Sadede gelelim: Demirci, 'demek istediği şeyi açıkça demekten çekindiği için' böyle elimizden tutup bizi gezdiriyor. Kulağına üflenmiş modernist etkilerle/etiketlerle bize söylemek istediği ise şu: "Allah Resulü aleyhissalatuvesselamın hadislerini/sünnetini fazla önemsemeyin, zira o sadece bir elçidir, elçi de zaten postacıdır, postacının da mesaja bir etkisi/katkısı olamaz. Hatta katkısı mesaja zarardır. O halde hadisleri veya sünnet-i seniyye denen şeyi boşverebiliriz! Yehhu! Bize Kur'an yeter!" O kadar demagojinin altında yatan hakikat(!) bu. Gerisi "Bas acıyı, tadı anlaşılmasın!" kabilinden. Eğer Senai Demirci'nin iman ettiği elçiye iman ediyorsanız, elbette bu cümleler size dokunmayacaktır. Ama Bediüzzaman'ın iman ettiği gibi bir peygambere iman ediyorsanız, bu cümleler size tuhaf gelir. Bütün mesele şudur aslında: Bediüzzaman'ın 'peygamberini' mi, Senai Demirci'nin 'elçisini' mi daha mantıklı buluyoruz? Yani, Allah'ın mesajını perdelemede Allah Resulü'nden korkmalı mıyız? Miracın sahibi 'perde' midir, yoksa 'ayna' mı?
Hakikat, Hz. Musa aleyhisselamın asâsı gibidir, onu netlikle ortaya koyduğunuz zaman tüm sahtelikleri yer bitirir. Hem nasıl onun asâsı yılan olduğunda Firavun büyücülerinin 'gözboyamalarını' yiyordu; getirdiği hakikat de eski Mısır'ın 'gözboyayan demagojilerini' yedi. Hiçbir tumtraklı beyana gerek kalmadı. 'Kavl-i leyyin' çözdü tüm düğümleri... O nedenle, hakikati ortaya koymaya çalıştığım tüm metinlerimde, elimden geldiğince yalın olmaya çalışıyorum.

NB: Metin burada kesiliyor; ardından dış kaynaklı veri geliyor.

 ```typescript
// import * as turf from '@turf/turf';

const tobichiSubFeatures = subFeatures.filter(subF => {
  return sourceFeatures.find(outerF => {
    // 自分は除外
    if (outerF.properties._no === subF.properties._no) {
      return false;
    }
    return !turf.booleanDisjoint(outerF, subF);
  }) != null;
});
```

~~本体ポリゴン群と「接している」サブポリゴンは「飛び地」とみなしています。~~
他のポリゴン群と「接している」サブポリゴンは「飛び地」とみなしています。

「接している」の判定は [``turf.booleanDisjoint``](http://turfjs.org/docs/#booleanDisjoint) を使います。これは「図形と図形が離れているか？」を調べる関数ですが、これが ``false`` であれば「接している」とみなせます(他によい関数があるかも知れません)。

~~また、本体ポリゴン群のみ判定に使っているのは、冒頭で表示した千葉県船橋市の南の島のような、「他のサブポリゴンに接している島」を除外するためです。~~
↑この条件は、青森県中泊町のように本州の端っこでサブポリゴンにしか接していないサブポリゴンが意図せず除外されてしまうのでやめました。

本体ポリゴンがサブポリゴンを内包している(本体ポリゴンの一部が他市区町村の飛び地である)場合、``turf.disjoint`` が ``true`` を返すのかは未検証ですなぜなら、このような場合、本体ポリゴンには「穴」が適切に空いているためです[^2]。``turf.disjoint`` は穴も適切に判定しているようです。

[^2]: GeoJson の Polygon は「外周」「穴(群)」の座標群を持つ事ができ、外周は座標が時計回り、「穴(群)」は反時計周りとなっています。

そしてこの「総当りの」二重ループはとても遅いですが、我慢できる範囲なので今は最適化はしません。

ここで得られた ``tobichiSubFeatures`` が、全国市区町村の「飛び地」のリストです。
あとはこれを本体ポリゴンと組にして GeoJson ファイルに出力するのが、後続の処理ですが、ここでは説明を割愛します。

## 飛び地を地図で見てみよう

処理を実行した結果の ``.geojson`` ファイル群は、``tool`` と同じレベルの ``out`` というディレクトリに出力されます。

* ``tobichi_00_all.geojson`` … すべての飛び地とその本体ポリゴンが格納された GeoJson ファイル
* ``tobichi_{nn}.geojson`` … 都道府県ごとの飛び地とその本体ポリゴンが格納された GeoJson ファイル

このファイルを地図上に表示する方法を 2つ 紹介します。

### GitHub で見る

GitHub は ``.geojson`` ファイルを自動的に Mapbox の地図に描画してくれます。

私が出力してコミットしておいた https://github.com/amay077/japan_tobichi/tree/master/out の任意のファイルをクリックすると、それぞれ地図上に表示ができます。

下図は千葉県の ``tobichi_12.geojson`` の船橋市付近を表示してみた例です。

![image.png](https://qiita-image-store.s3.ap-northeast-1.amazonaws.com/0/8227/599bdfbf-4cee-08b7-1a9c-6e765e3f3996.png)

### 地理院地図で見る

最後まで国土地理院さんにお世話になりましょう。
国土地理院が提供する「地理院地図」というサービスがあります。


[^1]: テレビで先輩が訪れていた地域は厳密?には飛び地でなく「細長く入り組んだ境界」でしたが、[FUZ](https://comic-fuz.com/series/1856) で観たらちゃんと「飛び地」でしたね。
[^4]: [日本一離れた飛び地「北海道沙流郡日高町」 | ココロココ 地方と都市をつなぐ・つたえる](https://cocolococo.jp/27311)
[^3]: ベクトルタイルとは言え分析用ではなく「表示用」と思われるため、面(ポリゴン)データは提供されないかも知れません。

Hakikatin bundan fazlasına ihtiyacı yoktur çünkü. Hakikatin gücü beyanındaki 'süste' değil, 'karşıkonulmazlığında'dır. Doğrunun doğruluğunu kabul ettirmek için netleşmeye ihtiyacı vardır, süslenmeye değil. Bir yemeğin tadını daha net almak istiyorsanız ona sos dökmezsiniz. Fakat yemeğin tadı kaçıksa sos dökmek kaçınılmaz olur. Nihayetinde amaçlanan 'yedirmek'tir çünkü. Kötü yemeği de süsleyerek yedirirsiniz.
Lisede, bir çiğköfte yarışmasında, Vanlı arkadaşımın, yaptığımız çiğköftenin tadının kötü oluşu üzerine söylediği cümleyi hiç unutmam: "Basın acıyı, kimse tadını anlayamasın!" İşte süslü beyan da biraz 'Basın acıyı!' durumudur. Bazı müellif de bastığı süsle yedirmeye çalıştığı şeyin asıl tadını hissettirmediğini hayal eder. Fakat bu mümkün müdür? Kanmak istemeyenler için, hayır! Zaten kanmak isteyenler için, evet. İkinci Lem'a'nın bize öğrettiği perspektife uzanırsak: Her günah içinde küfre giden bir yol vardır. Çünkü günah küfrü özletir. Küfür sonucunda oluşacak kurgu dünyada günah meşrulaşabilir. İnsan yanlış olduğunu bile bile yanlış yapmak istemez. Doğruluğuna, sanrı türünden olsun, inanması lazımdır yanlış yapması için. Demagoji de 'kanmak isteyenlere' böyle bir fırsat sunar.
Peki, bunları neden yazdım? Bu sıralar Senai abinin bazı metinlerine rastlıyorum da ondan. Yukarıda altını çizmeye çalıştığım hastalığın izlerini görüyorum onlarda. Mesela hangisinde? Şunda: "'Siz, ey iman etmekte olanlar, Allah'ın ve Elçisi'nin önüne geçmeyin...' Hucûrat Sûresi'nin ilk ayetinin ilk yarısının uyarısı böyle. Sadece 'Allah'ın önüne geçmeyin!' diye de okuyabiliriz ayetin anlamını. Çünkü Allah'ın Elçisi, önüne geçilmezlik niteliğini Allah'ın önüne geçmeyişine borçludur. Elçi, adı üzerinde, elçidir sadece. Elçi kendi sözünü elçilik ettiği kişinin sözünün önüne geçirmez. Elçi, kendi sözünü, elçilik ettiği kişinin sözünün önüne koyarsa, elçiliği geri atar. Elçi kendi sözünü elçilik ettiği kişinin sözünün ne kadar gerisine çekerse, elçilik niteliği de o ölçüde öne geçer."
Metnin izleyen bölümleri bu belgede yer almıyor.